> [TASK INSTRUCTIONS] In the entries below, find each line with the word "mathcal" and pull it out.

> [GIVEN RECORDS]
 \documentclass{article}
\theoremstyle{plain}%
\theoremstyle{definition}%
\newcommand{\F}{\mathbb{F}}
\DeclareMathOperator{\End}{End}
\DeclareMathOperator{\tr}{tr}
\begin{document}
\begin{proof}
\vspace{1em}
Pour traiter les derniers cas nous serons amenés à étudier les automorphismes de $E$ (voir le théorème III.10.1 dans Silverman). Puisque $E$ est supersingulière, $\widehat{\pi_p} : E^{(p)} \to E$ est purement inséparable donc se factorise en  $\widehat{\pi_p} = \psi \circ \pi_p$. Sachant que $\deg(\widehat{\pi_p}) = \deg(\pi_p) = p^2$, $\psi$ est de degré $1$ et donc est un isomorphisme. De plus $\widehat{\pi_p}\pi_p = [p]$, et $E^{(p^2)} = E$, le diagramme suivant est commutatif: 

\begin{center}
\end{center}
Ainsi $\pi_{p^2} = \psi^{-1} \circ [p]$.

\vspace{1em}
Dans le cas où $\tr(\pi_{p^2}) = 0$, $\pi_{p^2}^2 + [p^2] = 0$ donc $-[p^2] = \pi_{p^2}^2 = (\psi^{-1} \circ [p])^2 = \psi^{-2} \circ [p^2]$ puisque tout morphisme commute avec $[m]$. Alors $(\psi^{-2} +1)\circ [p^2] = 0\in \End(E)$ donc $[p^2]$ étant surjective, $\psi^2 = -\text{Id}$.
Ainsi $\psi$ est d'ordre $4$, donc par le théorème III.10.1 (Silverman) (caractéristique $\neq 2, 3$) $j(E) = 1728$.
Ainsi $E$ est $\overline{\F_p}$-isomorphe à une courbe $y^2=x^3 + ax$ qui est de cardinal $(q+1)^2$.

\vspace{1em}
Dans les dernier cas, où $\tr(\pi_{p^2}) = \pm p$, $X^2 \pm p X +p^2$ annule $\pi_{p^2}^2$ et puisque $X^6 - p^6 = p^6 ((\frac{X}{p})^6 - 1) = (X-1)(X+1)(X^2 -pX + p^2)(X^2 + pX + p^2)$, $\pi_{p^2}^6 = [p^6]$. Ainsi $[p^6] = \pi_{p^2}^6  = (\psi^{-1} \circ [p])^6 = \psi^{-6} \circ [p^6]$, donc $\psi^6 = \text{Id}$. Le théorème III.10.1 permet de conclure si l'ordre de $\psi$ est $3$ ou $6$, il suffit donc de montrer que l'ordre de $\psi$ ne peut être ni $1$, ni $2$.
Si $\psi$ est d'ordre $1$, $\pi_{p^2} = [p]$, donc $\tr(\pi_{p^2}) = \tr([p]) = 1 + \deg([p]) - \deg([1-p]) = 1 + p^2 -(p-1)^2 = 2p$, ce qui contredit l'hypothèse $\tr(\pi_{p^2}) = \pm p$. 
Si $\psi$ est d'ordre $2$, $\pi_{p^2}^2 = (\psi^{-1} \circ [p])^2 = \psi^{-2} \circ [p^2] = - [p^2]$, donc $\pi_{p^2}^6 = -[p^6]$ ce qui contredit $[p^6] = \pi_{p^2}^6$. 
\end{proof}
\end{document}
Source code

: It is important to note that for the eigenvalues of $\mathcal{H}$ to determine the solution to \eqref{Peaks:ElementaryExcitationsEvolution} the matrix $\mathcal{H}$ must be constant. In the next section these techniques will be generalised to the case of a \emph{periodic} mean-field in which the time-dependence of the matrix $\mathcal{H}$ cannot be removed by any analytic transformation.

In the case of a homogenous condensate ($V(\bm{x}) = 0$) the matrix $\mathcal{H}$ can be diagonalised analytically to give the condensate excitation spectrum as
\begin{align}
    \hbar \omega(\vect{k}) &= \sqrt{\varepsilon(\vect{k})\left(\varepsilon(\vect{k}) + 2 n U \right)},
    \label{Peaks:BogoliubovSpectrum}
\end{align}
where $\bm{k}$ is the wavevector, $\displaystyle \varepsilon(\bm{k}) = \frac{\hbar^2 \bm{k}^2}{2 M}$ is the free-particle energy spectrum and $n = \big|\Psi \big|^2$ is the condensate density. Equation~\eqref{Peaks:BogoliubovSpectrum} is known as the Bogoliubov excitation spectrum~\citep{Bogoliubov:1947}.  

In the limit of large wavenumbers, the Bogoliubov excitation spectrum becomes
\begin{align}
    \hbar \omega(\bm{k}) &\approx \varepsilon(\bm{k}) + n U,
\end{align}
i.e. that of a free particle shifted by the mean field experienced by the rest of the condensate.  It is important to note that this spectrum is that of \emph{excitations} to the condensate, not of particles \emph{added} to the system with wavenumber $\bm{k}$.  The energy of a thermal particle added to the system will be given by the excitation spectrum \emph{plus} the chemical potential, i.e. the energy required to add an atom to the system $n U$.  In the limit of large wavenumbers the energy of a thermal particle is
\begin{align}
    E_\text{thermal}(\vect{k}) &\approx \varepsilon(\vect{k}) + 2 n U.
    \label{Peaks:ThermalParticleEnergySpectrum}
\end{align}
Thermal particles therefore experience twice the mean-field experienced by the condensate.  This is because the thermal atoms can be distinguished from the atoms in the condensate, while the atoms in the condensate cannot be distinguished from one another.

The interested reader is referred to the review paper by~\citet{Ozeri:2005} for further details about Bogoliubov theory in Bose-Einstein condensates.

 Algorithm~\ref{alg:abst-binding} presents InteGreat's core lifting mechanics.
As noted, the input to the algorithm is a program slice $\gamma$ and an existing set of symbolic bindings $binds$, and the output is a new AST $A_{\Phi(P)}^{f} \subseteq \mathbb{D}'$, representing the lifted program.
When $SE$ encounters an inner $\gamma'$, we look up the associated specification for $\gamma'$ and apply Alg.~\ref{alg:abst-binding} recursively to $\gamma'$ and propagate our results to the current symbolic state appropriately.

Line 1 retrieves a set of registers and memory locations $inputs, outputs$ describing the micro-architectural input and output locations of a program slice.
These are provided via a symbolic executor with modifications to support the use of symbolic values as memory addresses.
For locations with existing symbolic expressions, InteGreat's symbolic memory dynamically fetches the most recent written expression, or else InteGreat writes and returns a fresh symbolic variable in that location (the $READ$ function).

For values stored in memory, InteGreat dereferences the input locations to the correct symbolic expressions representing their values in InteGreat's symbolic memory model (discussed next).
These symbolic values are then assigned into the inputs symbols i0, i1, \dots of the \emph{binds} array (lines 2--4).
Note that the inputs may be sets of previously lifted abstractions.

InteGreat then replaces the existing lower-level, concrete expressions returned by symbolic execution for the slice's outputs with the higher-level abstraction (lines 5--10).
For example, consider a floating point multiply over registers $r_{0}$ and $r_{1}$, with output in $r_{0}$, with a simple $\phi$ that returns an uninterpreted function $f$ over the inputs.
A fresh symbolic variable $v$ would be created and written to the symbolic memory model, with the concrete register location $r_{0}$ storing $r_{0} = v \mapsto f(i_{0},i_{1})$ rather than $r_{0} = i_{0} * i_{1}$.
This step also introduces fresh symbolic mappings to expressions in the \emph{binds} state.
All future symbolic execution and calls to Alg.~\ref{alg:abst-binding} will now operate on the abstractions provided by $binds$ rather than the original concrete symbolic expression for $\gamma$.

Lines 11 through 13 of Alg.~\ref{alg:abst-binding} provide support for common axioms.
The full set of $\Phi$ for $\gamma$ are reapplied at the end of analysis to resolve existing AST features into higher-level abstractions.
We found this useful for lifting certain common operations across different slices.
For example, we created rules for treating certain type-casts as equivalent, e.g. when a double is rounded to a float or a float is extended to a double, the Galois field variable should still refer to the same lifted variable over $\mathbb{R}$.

> [TASK RESPONSE]
: It is important to note that for the eigenvalues of $\mathcal{H}$ to determine the solution to \eqref{Peaks:ElementaryExcitationsEvolution} the matrix $\mathcal{H}$ must be constant. In the next section these techniques will be generalised to the case of a \emph{periodic} mean-field in which the time-dependence of the matrix $\mathcal{H}$ cannot be removed by any analytic transformation.
In the case of a homogenous condensate ($V(\bm{x}) = 0$) the matrix $\mathcal{H}$ can be diagonalised analytically to give the condensate excitation spectrum as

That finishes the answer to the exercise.